I love barbecues! Who doesn't?! Food, friends, drinking and then more food. I'm not sure why but there seems to be an unwritten rule that states BBQs can start much earlier than having a normal dinner party, which leads to a lot of us drinking alcohol earlier than normal and for a longer period of time….

In my experience, there are always two sittings at a BBQ, the first one is the one where you get to show off your cooking skills and the new rum punch you have proudly put together. The second sitting comes later, this is after your rum punch has disappeared and the 'sensible' friends have left, the neighbors you have invited who you don't talk to an awful lot have become your new BFFs (it's official because you are now Facebook friends), and your uncle, after taking a liking to your punch, decides that he is puckish…again and so chucks another 24 sausages on the BBQ. This part of the BBQ is where the quality of your food deteriorates and new friendships are born.

The next day pictures are uploaded to social media, new friends are tagged and the next event is already being planned. This whole process, if repeated on a weekly basis for a number of weeks over the summer. In this time, you have increased your friendship circle, you now have an extra 20 Christmas cards to write and out of those new friends you have worked out the VIP's you would choose to go for coffee with. If it's that easy to make friends in a social situation we must be able use this approach when it comes to email marketing....

1. Getting the guest list right

The first thing is to look at the guest list. You need to consider the event, is it a family only event? Family and close 'family appropriate' friends event or is it a couples thing? Will your single friend feel like a spare wheel if they are the only singleton? Once you know what type of event you are putting on, the guest list you choose to invite becomes easier.

This is very much like creating an email list from your database. Who are the most relevant recipients? Are you running a sale, an event or are you simply updating people with information? Once you know what you are communicating to people the segmenting of recipients will become easier too.

2. First impressions

When you get an event notification on FB it is all about content, content, content. Is the event photo humorous? Are there any questions left unanswered that will leave the recipient confused? Have you selected the option to allow guests to invite friends? I find the funnier the content the quicker I get a response but then I know my target audience. I also find if I tell my friends what they can expect I get more of a response. If I say there will be copious amounts of red wine and cheese then I know I will get a good response. If I know the day of the event is when a key sporting event is on, I make sure that this will also be on the TV to avoid disappointment.

In relation to building an email, the design and subject line is your first impression, if you use boring or generic email content then people will not engage with you. Make it as unique and relevant as possible and where necessary invite people to refer friends.

Manage the recipient’s expectations, tell them exactly what you are going to be offering and give them reasons to engage with you.

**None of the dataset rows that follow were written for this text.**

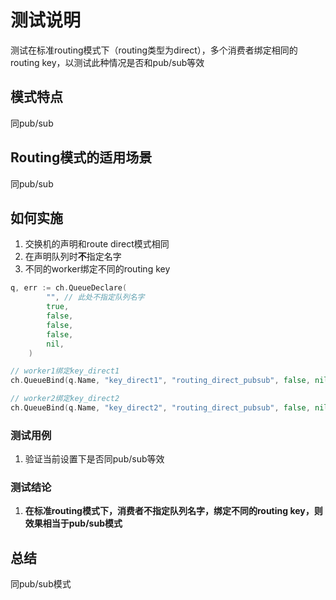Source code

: # 测试说明

测试在标准routing模式下（routing类型为direct），多个消费者绑定相同的routing key，以测试此种情况是否和pub/sub等效

## 模式特点

同pub/sub

## Routing模式的适用场景

同pub/sub

## 如何实施

1. 交换机的声明和route direct模式相同
2. 在声明队列时**不**指定名字
3. 不同的worker绑定不同的routing key

```go
q, err := ch.QueueDeclare(
		"", // 此处不指定队列名字
		true,
		false,
		false,
		false,
		nil,
	)

// worker1绑定key_direct1
ch.QueueBind(q.Name, "key_direct1", "routing_direct_pubsub", false, nil)

// worker2绑定key_direct2
ch.QueueBind(q.Name, "key_direct2", "routing_direct_pubsub", false, nil)
```

### 测试用例

1. 验证当前设置下是否同pub/sub等效

### 测试结论

1. **在标准routing模式下，消费者不指定队列名字，绑定不同的routing key，则效果相当于pub/sub模式**

## 总结

同pub/sub模式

If you need the recipient to take an action then give them as many reasons to take that action as possible and make sure you encourage them to follow you on social media!

3. Party prepping 

Now you know your numbers, prep like a pro! Go that extra mile to make your newbies feel welcome. If like me you like your house looking spotless when people come over you will spend days scrubbing cupboards, jet washing patios and polishing cutlery. The more you put into the prep the more impressed your friends will be. On the day of the event make sure you spend time with everyone, if you make an effort with them, the newbies to your group will be put at ease immediately. You don't need to go over the top but make sure they are introduced to everyone and have a drink. Job done.

On the day of your sale/ event you can take a lot of the above into consideration. Make the newbies feel welcome…without neglecting your regulars. If you have managed expectations and targeted the right audience then this part should be a breeze.

4. Follow up

The day after the event, you have a banging headache and lots of funny photos to share on social media. You tag the regulars and the newbies.  The comments start rolling in and talk of the next get together begins. You might send the newbies a private message saying how lovely it was to meet them and you hope to see them soon!

In regards to email marketing you should always follow up after an event in a very similar way. Ask them for feedback and tease them with details of the next big thing.

5. Clean Up

Once the headache wears off the clean up starts. It’s not a nice job but it’s necessary, very much like cleaning up your email database. You need to regularly clean your list to make sure that your chosen email client knows that your list is as engaged as possible.

So the next time you are planning your next email campaign think about this process. The best email campaigns need to be planned and carefully thought about. Your recipient list is key and the messaging is paramount. If you know who you are speaking to you can tailor the message, drive excitement, manage expectations and increase your chances of delivering a seamlessly successful campaign.